◆ **DIRECTIONS FOR THIS TASK**
Exclude the pictures and transcribe the rest of the data below exactly.

◆ **ENTRIES PROVIDED**
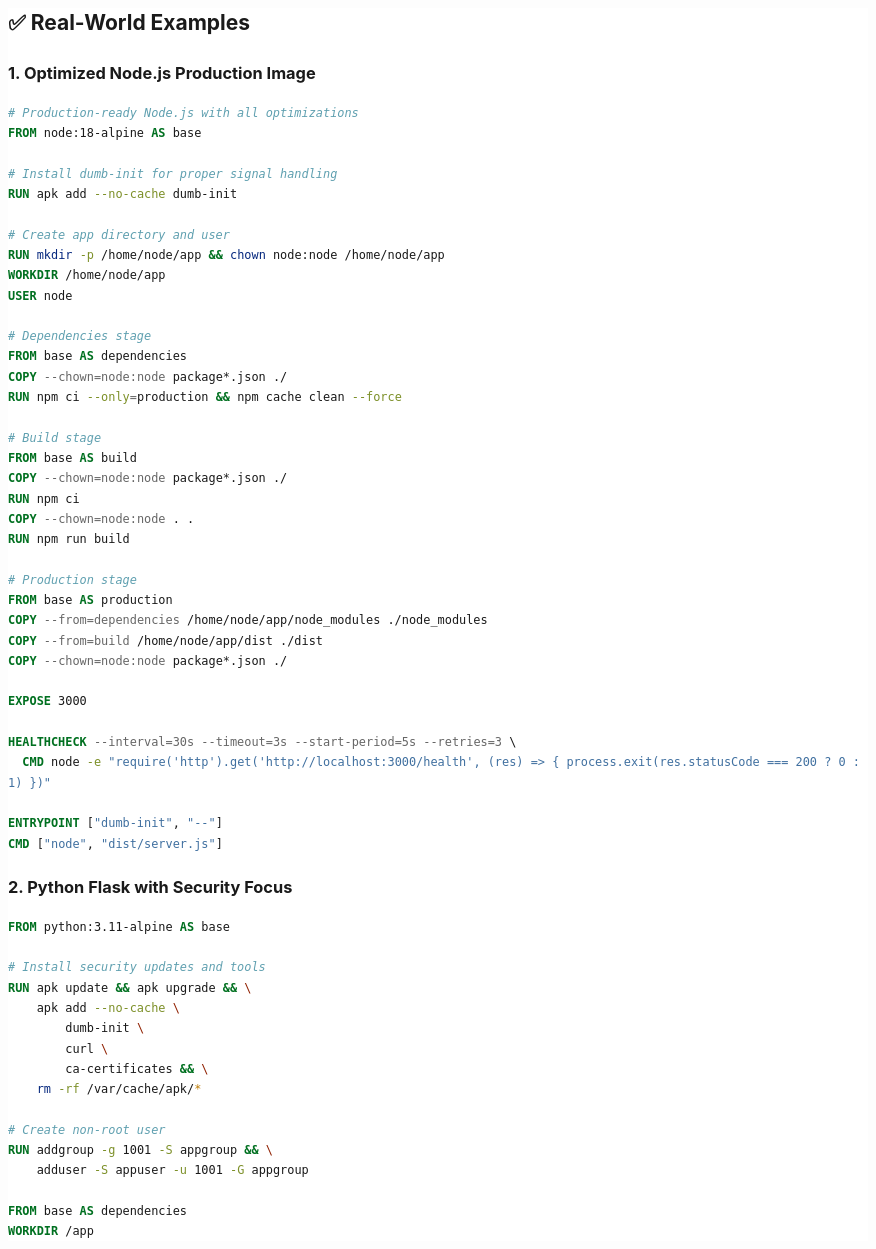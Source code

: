 ## ✅ Real-World Examples

### 1. Optimized Node.js Production Image

```dockerfile
# Production-ready Node.js with all optimizations
FROM node:18-alpine AS base

# Install dumb-init for proper signal handling
RUN apk add --no-cache dumb-init

# Create app directory and user
RUN mkdir -p /home/node/app && chown node:node /home/node/app
WORKDIR /home/node/app
USER node

# Dependencies stage
FROM base AS dependencies
COPY --chown=node:node package*.json ./
RUN npm ci --only=production && npm cache clean --force

# Build stage
FROM base AS build
COPY --chown=node:node package*.json ./
RUN npm ci
COPY --chown=node:node . .
RUN npm run build

# Production stage
FROM base AS production
COPY --from=dependencies /home/node/app/node_modules ./node_modules
COPY --from=build /home/node/app/dist ./dist
COPY --chown=node:node package*.json ./

EXPOSE 3000

HEALTHCHECK --interval=30s --timeout=3s --start-period=5s --retries=3 \
  CMD node -e "require('http').get('http://localhost:3000/health', (res) => { process.exit(res.statusCode === 200 ? 0 : 1) })"

ENTRYPOINT ["dumb-init", "--"]
CMD ["node", "dist/server.js"]
```

### 2. Python Flask with Security Focus

```dockerfile
FROM python:3.11-alpine AS base

# Install security updates and tools
RUN apk update && apk upgrade && \
    apk add --no-cache \
        dumb-init \
        curl \
        ca-certificates && \
    rm -rf /var/cache/apk/*

# Create non-root user
RUN addgroup -g 1001 -S appgroup && \
    adduser -S appuser -u 1001 -G appgroup

FROM base AS dependencies
WORKDIR /app
```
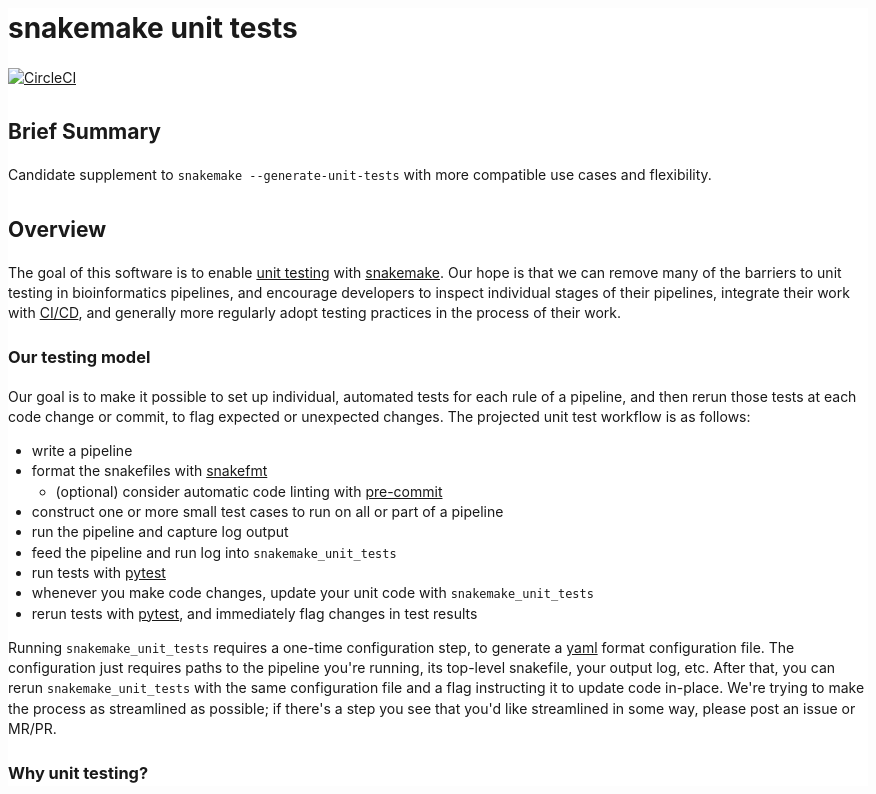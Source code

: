 # snakemake unit tests

[![CircleCI](https://circleci.com/gh/cpalmer718/snakemake_unit_tests/tree/default.svg?style=svg&circle-token=6a53bc0bf5f71761a3ed0b50acc92c4090ee337c)](https://circleci.com/gh/cpalmer718/snakemake_unit_tests/tree/default)

## Brief Summary


Candidate supplement to `snakemake --generate-unit-tests` with more
compatible use cases and flexibility.

## Overview

The goal of this software is to enable [unit testing](https://en.wikipedia.org/wiki/Unit_testing)
with [snakemake](https://snakemake.readthedocs.io/en/stable/). Our hope is that we can remove
many of the barriers to unit testing in bioinformatics pipelines, and encourage developers to
inspect individual stages of their pipelines, integrate their work with [CI/CD](https://en.wikipedia.org/wiki/CI/CD),
and generally more regularly adopt testing practices in the process of their work.

### Our testing model

Our goal is to make it possible to set up individual, automated tests for each rule of a
pipeline, and then rerun those tests at each code change or commit, to flag expected
or unexpected changes. The projected unit test workflow is as follows:

 - write a pipeline
 - format the snakefiles with [snakefmt](https://github.com/snakemake/snakefmt)
   - (optional) consider automatic code linting with [pre-commit](https://pre-commit.com/)
 - construct one or more small test cases to run on all or part of a pipeline
 - run the pipeline and capture log output
 - feed the pipeline and run log into `snakemake_unit_tests`
 - run tests with [pytest](https://docs.pytest.org/en/stable/)
 - whenever you make code changes, update your unit code with `snakemake_unit_tests`
 - rerun tests with [pytest](https://docs.pytest.org/en/stable/), and immediately
 flag changes in test results

Running `snakemake_unit_tests` requires a one-time configuration step, to generate a [yaml](https://yaml.org/) format
configuration file. The configuration just requires paths to the pipeline you're running, its top-level
snakefile, your output log, etc. After that, you can rerun `snakemake_unit_tests` with the same configuration
file and a flag instructing it to update code in-place. We're trying to make the process as streamlined
as possible; if there's a step you see that you'd like streamlined in some way, please post an issue
or MR/PR.

### Why unit testing?
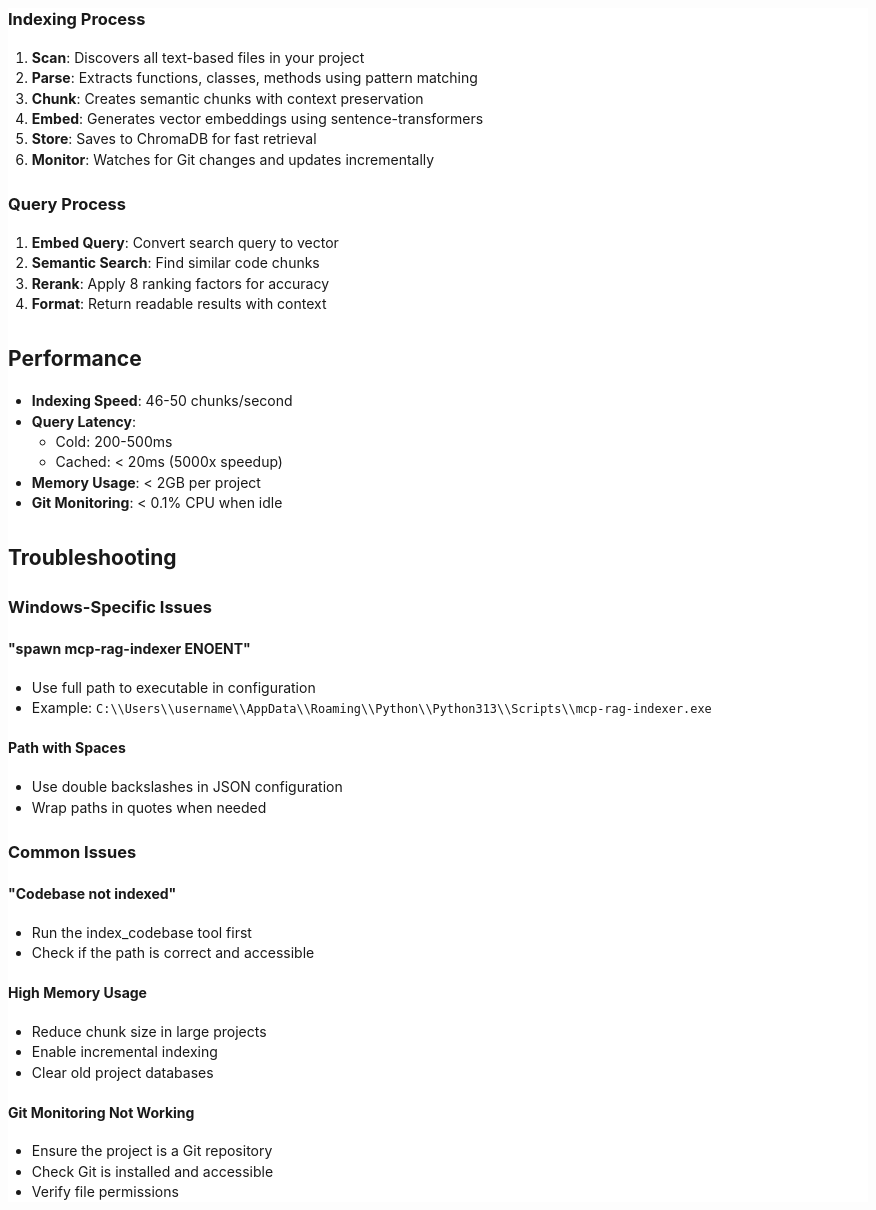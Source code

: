 ### Indexing Process

1. **Scan**: Discovers all text-based files in your project
2. **Parse**: Extracts functions, classes, methods using pattern matching
3. **Chunk**: Creates semantic chunks with context preservation
4. **Embed**: Generates vector embeddings using sentence-transformers
5. **Store**: Saves to ChromaDB for fast retrieval
6. **Monitor**: Watches for Git changes and updates incrementally

### Query Process

1. **Embed Query**: Convert search query to vector
2. **Semantic Search**: Find similar code chunks
3. **Rerank**: Apply 8 ranking factors for accuracy
4. **Format**: Return readable results with context

## Performance

- **Indexing Speed**: 46-50 chunks/second
- **Query Latency**: 
  - Cold: 200-500ms
  - Cached: < 20ms (5000x speedup)
- **Memory Usage**: < 2GB per project
- **Git Monitoring**: < 0.1% CPU when idle

## Troubleshooting

### Windows-Specific Issues

#### "spawn mcp-rag-indexer ENOENT"
- Use full path to executable in configuration
- Example: `C:\\Users\\username\\AppData\\Roaming\\Python\\Python313\\Scripts\\mcp-rag-indexer.exe`

#### Path with Spaces
- Use double backslashes in JSON configuration
- Wrap paths in quotes when needed

### Common Issues

#### "Codebase not indexed"
- Run the index_codebase tool first
- Check if the path is correct and accessible

#### High Memory Usage
- Reduce chunk size in large projects
- Enable incremental indexing
- Clear old project databases

#### Git Monitoring Not Working
- Ensure the project is a Git repository
- Check Git is installed and accessible
- Verify file permissions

◆ **RESPONSE TO THE TASK**
Source code

: ## ✅ Real-World Examples

### 1. Optimized Node.js Production Image

```dockerfile
# Production-ready Node.js with all optimizations
FROM node:18-alpine AS base

# Install dumb-init for proper signal handling
RUN apk add --no-cache dumb-init

# Create app directory and user
RUN mkdir -p /home/node/app && chown node:node /home/node/app
WORKDIR /home/node/app
USER node

# Dependencies stage
FROM base AS dependencies
COPY --chown=node:node package*.json ./
RUN npm ci --only=production && npm cache clean --force

# Build stage
FROM base AS build
COPY --chown=node:node package*.json ./
RUN npm ci
COPY --chown=node:node . .
RUN npm run build

# Production stage
FROM base AS production
COPY --from=dependencies /home/node/app/node_modules ./node_modules
COPY --from=build /home/node/app/dist ./dist
COPY --chown=node:node package*.json ./

EXPOSE 3000

HEALTHCHECK --interval=30s --timeout=3s --start-period=5s --retries=3 \
  CMD node -e "require('http').get('http://localhost:3000/health', (res) => { process.exit(res.statusCode === 200 ? 0 : 1) })"

ENTRYPOINT ["dumb-init", "--"]
CMD ["node", "dist/server.js"]
```

### 2. Python Flask with Security Focus

```dockerfile
FROM python:3.11-alpine AS base

# Install security updates and tools
RUN apk update && apk upgrade && \
    apk add --no-cache \
        dumb-init \
        curl \
        ca-certificates && \
    rm -rf /var/cache/apk/*

# Create non-root user
RUN addgroup -g 1001 -S appgroup && \
    adduser -S appuser -u 1001 -G appgroup

FROM base AS dependencies
WORKDIR /app
```
Source code

: # snakemake unit tests

[![CircleCI](https://circleci.com/gh/cpalmer718/snakemake_unit_tests/tree/default.svg?style=svg&circle-token=6a53bc0bf5f71761a3ed0b50acc92c4090ee337c)](https://circleci.com/gh/cpalmer718/snakemake_unit_tests/tree/default)

## Brief Summary


Candidate supplement to `snakemake --generate-unit-tests` with more
compatible use cases and flexibility.

## Overview

The goal of this software is to enable [unit testing](https://en.wikipedia.org/wiki/Unit_testing)
with [snakemake](https://snakemake.readthedocs.io/en/stable/). Our hope is that we can remove
many of the barriers to unit testing in bioinformatics pipelines, and encourage developers to
inspect individual stages of their pipelines, integrate their work with [CI/CD](https://en.wikipedia.org/wiki/CI/CD),
and generally more regularly adopt testing practices in the process of their work.

### Our testing model

Our goal is to make it possible to set up individual, automated tests for each rule of a
pipeline, and then rerun those tests at each code change or commit, to flag expected
or unexpected changes. The projected unit test workflow is as follows:

 - write a pipeline
 - format the snakefiles with [snakefmt](https://github.com/snakemake/snakefmt)
   - (optional) consider automatic code linting with [pre-commit](https://pre-commit.com/)
 - construct one or more small test cases to run on all or part of a pipeline
 - run the pipeline and capture log output
 - feed the pipeline and run log into `snakemake_unit_tests`
 - run tests with [pytest](https://docs.pytest.org/en/stable/)
 - whenever you make code changes, update your unit code with `snakemake_unit_tests`
 - rerun tests with [pytest](https://docs.pytest.org/en/stable/), and immediately
 flag changes in test results

Running `snakemake_unit_tests` requires a one-time configuration step, to generate a [yaml](https://yaml.org/) format
configuration file. The configuration just requires paths to the pipeline you're running, its top-level
snakefile, your output log, etc. After that, you can rerun `snakemake_unit_tests` with the same configuration
file and a flag instructing it to update code in-place. We're trying to make the process as streamlined
as possible; if there's a step you see that you'd like streamlined in some way, please post an issue
or MR/PR.

### Why unit testing?
Source code

: ### Indexing Process

1. **Scan**: Discovers all text-based files in your project
2. **Parse**: Extracts functions, classes, methods using pattern matching
3. **Chunk**: Creates semantic chunks with context preservation
4. **Embed**: Generates vector embeddings using sentence-transformers
5. **Store**: Saves to ChromaDB for fast retrieval
6. **Monitor**: Watches for Git changes and updates incrementally

### Query Process

1. **Embed Query**: Convert search query to vector
2. **Semantic Search**: Find similar code chunks
3. **Rerank**: Apply 8 ranking factors for accuracy
4. **Format**: Return readable results with context

## Performance

- **Indexing Speed**: 46-50 chunks/second
- **Query Latency**: 
  - Cold: 200-500ms
  - Cached: < 20ms (5000x speedup)
- **Memory Usage**: < 2GB per project
- **Git Monitoring**: < 0.1% CPU when idle

## Troubleshooting

### Windows-Specific Issues

#### "spawn mcp-rag-indexer ENOENT"
- Use full path to executable in configuration
- Example: `C:\\Users\\username\\AppData\\Roaming\\Python\\Python313\\Scripts\\mcp-rag-indexer.exe`

#### Path with Spaces
- Use double backslashes in JSON configuration
- Wrap paths in quotes when needed

### Common Issues

#### "Codebase not indexed"
- Run the index_codebase tool first
- Check if the path is correct and accessible

#### High Memory Usage
- Reduce chunk size in large projects
- Enable incremental indexing
- Clear old project databases

#### Git Monitoring Not Working
- Ensure the project is a Git repository
- Check Git is installed and accessible
- Verify file permissions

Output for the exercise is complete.